**TASK PROMPT:** Each line below should be reproduced without any alteration.

(Saved entries)
⁂

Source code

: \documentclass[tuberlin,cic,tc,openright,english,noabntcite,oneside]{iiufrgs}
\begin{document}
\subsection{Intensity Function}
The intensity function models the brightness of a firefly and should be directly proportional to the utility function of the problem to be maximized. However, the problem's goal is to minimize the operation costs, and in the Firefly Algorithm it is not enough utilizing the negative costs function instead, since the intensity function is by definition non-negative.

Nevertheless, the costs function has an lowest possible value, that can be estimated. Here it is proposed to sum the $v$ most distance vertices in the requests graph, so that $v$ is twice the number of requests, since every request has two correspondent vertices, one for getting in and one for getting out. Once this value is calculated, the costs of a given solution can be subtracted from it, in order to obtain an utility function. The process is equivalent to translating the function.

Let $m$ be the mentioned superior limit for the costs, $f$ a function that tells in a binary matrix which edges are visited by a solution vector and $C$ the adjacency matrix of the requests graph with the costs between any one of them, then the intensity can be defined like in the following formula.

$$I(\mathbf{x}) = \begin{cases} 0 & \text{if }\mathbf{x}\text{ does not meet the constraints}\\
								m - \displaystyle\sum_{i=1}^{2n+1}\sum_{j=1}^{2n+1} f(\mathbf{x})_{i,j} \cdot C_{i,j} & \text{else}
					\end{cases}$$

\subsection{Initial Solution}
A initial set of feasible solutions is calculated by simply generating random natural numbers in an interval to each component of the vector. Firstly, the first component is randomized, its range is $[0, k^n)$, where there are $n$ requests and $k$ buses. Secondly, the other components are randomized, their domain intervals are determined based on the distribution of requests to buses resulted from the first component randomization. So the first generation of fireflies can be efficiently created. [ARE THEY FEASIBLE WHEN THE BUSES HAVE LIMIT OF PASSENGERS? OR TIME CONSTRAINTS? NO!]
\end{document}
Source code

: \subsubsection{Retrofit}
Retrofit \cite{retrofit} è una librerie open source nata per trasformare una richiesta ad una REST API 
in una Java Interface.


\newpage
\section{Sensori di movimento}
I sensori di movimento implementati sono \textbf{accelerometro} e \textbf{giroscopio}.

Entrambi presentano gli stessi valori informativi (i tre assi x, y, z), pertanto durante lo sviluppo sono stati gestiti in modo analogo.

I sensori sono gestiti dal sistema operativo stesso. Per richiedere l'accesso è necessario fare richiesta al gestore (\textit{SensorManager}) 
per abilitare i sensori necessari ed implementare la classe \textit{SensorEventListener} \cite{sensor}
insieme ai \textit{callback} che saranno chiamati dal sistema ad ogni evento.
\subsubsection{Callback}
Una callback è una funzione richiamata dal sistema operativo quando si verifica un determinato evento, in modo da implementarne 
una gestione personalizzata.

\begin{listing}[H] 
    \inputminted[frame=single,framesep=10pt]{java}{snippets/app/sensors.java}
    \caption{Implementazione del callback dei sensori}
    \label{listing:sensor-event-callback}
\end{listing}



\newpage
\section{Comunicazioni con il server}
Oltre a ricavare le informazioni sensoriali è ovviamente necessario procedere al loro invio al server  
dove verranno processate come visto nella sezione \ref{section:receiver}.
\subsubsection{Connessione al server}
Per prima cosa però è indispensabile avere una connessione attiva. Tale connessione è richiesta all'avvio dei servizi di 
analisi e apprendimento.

⁂

**EXPECTED ANSWER:**
Source code

: \documentclass[tuberlin,cic,tc,openright,english,noabntcite,oneside]{iiufrgs}
\begin{document}
\subsection{Intensity Function}
The intensity function models the brightness of a firefly and should be directly proportional to the utility function of the problem to be maximized. However, the problem's goal is to minimize the operation costs, and in the Firefly Algorithm it is not enough utilizing the negative costs function instead, since the intensity function is by definition non-negative.

Nevertheless, the costs function has an lowest possible value, that can be estimated. Here it is proposed to sum the $v$ most distance vertices in the requests graph, so that $v$ is twice the number of requests, since every request has two correspondent vertices, one for getting in and one for getting out. Once this value is calculated, the costs of a given solution can be subtracted from it, in order to obtain an utility function. The process is equivalent to translating the function.

Let $m$ be the mentioned superior limit for the costs, $f$ a function that tells in a binary matrix which edges are visited by a solution vector and $C$ the adjacency matrix of the requests graph with the costs between any one of them, then the intensity can be defined like in the following formula.

$$I(\mathbf{x}) = \begin{cases} 0 & \text{if }\mathbf{x}\text{ does not meet the constraints}\\
								m - \displaystyle\sum_{i=1}^{2n+1}\sum_{j=1}^{2n+1} f(\mathbf{x})_{i,j} \cdot C_{i,j} & \text{else}
					\end{cases}$$

\subsection{Initial Solution}
A initial set of feasible solutions is calculated by simply generating random natural numbers in an interval to each component of the vector. Firstly, the first component is randomized, its range is $[0, k^n)$, where there are $n$ requests and $k$ buses. Secondly, the other components are randomized, their domain intervals are determined based on the distribution of requests to buses resulted from the first component randomization. So the first generation of fireflies can be efficiently created. [ARE THEY FEASIBLE WHEN THE BUSES HAVE LIMIT OF PASSENGERS? OR TIME CONSTRAINTS? NO!]
\end{document}
Source code

: \subsubsection{Retrofit}
Retrofit \cite{retrofit} è una librerie open source nata per trasformare una richiesta ad una REST API 
in una Java Interface.


\newpage
\section{Sensori di movimento}
I sensori di movimento implementati sono \textbf{accelerometro} e \textbf{giroscopio}.

Entrambi presentano gli stessi valori informativi (i tre assi x, y, z), pertanto durante lo sviluppo sono stati gestiti in modo analogo.

I sensori sono gestiti dal sistema operativo stesso. Per richiedere l'accesso è necessario fare richiesta al gestore (\textit{SensorManager}) 
per abilitare i sensori necessari ed implementare la classe \textit{SensorEventListener} \cite{sensor}
insieme ai \textit{callback} che saranno chiamati dal sistema ad ogni evento.
\subsubsection{Callback}
Una callback è una funzione richiamata dal sistema operativo quando si verifica un determinato evento, in modo da implementarne 
una gestione personalizzata.

\begin{listing}[H] 
    \inputminted[frame=single,framesep=10pt]{java}{snippets/app/sensors.java}
    \caption{Implementazione del callback dei sensori}
    \label{listing:sensor-event-callback}
\end{listing}



\newpage
\section{Comunicazioni con il server}
Oltre a ricavare le informazioni sensoriali è ovviamente necessario procedere al loro invio al server  
dove verranno processate come visto nella sezione \ref{section:receiver}.
\subsubsection{Connessione al server}
Per prima cosa però è indispensabile avere una connessione attiva. Tale connessione è richiesta all'avvio dei servizi di 
analisi e apprendimento.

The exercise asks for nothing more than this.